Pretender casarse en la España de entonces –y hasta no hace mucho— con alguien de diferente condición social era una meta inalcanzable. La España de la conquista y del esfuerzo era también la España de hidalgos y quimeras.
Catalina Álvarez, pobre y huérfana, sólo tiene sus manos de tejedora y la generosidad de una viuda que advierte a Gonzalo el descalabro de un amor imposible: conoce a su familia y sabe bien que no admitirán una boda que vaya en desmedro de sus escudos. Pero Gonzalo desoye los consejos de la buena señora como cualquier muchachón enamorado…

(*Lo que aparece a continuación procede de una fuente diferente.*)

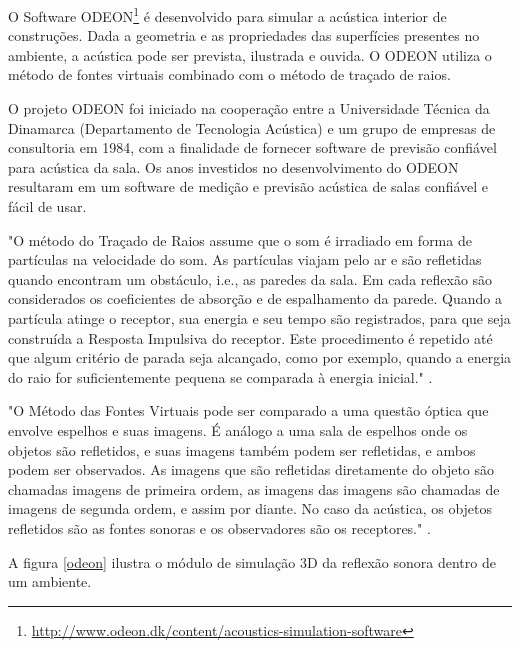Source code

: O Software ODEON\footnote{\url{http://www.odeon.dk/content/acoustics-simulation-software}} é desenvolvido para simular a acústica interior de construções. Dada a geometria e as propriedades das superfícies presentes no ambiente, a acústica pode ser prevista, ilustrada e ouvida. O ODEON utiliza o método de fontes virtuais combinado com o método de traçado de raios.

O projeto ODEON foi iniciado na cooperação entre a Universidade Técnica da Dinamarca (Departamento de Tecnologia Acústica) e um grupo de empresas de consultoria em 1984, com a finalidade de fornecer software de previsão confiável para acústica da sala. Os anos investidos no desenvolvimento do ODEON resultaram em um software de medição e previsão acústica de salas confiável e fácil de usar.

\begin{citacao}
\begin{normalsize}
"O método do Traçado de Raios assume que o som é irradiado em forma de partículas na velocidade
do som. As partículas viajam pelo ar e são refletidas quando encontram um obstáculo, i.e., as
paredes da sala. Em cada reflexão são considerados os coeficientes de absorção e de espalhamento
da parede. Quando a partícula atinge o receptor, sua energia e seu tempo são registrados, para que
seja construída a Resposta Impulsiva do receptor. Este procedimento é repetido até que algum
critério de parada seja alcançado, como por exemplo, quando a energia do raio for suficientemente
pequena se comparada à energia inicial." \cite{fabiana}.
\end{normalsize}
\end{citacao}

\begin{citacao}
\begin{normalsize}
"O Método das Fontes Virtuais pode ser comparado a uma questão óptica que envolve espelhos e suas imagens. É análogo a uma sala de espelhos onde os objetos são refletidos, e suas imagens também podem ser refletidas, e ambos podem ser observados. As imagens que são refletidas diretamente do objeto são chamadas imagens de primeira ordem, as imagens das imagens são chamadas de imagens de segunda ordem, e assim por diante. No caso da acústica, os objetos refletidos são as fontes sonoras e os observadores são os receptores." \cite{fabiana}.
\end{normalsize}
\end{citacao}

A figura \ref{odeon} ilustra o módulo de simulação 3D da reflexão sonora dentro de um ambiente.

Amar es tan difícil que, cuando llega su fuego, uno sabe muy bien que nunca podrá quemarse de otro modo. La vida tiene su hora en cada esquina, en cada esquina su indiferencia: toda la muerte acecha si dejamos pasar lo que sólo pasa una vez…
Catalina y Gonzalo están dispuestos a morir, pero abrazados, que debe ser como pintar el arco iris y encerrarse dentro. Gonzalo pierde empleo, fortuna y familia, pero encuentra a Catalina envuelta en sedas: las que tejen sus manos y las que Dios ha comenzado a tejer en su vientre.